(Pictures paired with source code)
----

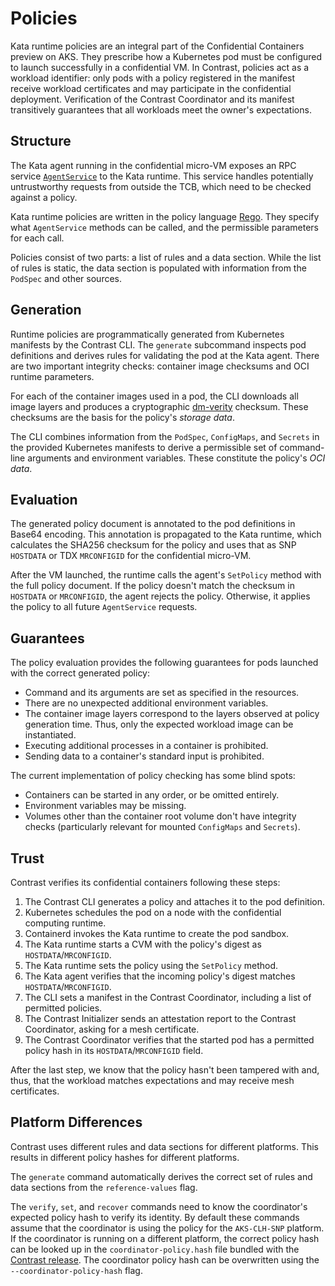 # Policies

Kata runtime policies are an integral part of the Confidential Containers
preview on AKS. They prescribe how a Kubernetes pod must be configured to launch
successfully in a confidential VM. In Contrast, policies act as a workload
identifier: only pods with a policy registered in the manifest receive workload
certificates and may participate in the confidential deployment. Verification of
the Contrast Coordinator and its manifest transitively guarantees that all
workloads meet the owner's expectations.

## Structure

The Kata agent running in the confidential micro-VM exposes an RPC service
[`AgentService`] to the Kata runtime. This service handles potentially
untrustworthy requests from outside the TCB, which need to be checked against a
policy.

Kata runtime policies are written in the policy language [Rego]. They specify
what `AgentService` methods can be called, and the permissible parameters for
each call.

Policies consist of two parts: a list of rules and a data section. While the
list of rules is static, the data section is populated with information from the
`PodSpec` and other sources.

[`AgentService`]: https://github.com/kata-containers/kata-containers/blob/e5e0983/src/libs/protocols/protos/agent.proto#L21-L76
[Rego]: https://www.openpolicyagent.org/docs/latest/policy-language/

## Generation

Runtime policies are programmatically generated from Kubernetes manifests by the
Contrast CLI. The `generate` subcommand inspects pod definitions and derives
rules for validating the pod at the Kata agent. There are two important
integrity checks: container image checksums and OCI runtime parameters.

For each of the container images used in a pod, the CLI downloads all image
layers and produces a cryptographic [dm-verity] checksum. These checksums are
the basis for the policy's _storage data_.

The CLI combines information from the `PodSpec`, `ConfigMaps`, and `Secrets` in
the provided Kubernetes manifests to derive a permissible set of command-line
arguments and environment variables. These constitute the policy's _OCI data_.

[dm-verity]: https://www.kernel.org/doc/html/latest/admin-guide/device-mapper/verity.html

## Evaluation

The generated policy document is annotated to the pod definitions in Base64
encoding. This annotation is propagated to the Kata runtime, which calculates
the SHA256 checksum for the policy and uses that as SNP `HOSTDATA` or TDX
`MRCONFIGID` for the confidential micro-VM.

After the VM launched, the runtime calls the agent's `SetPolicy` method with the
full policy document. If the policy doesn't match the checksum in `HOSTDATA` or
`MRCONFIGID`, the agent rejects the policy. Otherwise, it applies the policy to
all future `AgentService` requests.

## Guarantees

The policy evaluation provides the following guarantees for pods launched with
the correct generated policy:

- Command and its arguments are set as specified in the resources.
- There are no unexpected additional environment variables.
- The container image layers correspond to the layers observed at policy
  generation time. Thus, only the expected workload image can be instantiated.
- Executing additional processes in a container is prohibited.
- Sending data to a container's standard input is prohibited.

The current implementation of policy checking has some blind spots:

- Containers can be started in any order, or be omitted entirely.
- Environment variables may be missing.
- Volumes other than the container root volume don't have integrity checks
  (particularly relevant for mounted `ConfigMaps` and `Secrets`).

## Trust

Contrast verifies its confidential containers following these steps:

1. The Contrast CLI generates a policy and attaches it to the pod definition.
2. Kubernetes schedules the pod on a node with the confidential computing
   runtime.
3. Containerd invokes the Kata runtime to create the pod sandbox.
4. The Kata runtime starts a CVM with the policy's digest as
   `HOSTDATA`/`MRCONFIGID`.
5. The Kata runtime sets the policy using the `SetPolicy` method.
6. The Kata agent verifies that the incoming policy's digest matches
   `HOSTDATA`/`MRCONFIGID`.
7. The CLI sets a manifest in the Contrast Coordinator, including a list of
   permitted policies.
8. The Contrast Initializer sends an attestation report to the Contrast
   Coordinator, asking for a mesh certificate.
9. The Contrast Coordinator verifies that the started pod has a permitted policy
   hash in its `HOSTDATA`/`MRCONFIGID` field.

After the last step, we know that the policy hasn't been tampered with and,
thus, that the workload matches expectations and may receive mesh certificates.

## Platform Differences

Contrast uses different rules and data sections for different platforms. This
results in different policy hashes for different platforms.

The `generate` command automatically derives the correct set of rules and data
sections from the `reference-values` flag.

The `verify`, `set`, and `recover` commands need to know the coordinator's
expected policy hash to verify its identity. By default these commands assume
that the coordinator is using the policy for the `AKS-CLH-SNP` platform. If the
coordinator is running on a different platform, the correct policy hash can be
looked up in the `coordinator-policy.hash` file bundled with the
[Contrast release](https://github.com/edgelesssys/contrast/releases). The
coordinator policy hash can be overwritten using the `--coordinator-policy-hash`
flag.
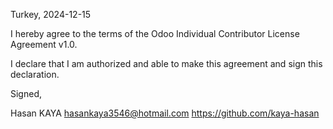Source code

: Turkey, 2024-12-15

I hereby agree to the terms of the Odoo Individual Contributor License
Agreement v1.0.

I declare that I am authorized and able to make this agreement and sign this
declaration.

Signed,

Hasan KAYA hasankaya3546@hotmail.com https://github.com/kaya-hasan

----

The answer must consist of every line in the records above that contains the word "started".

- Containers can be started in any order, or be omitted entirely.
9. The Contrast Coordinator verifies that the started pod has a permitted policy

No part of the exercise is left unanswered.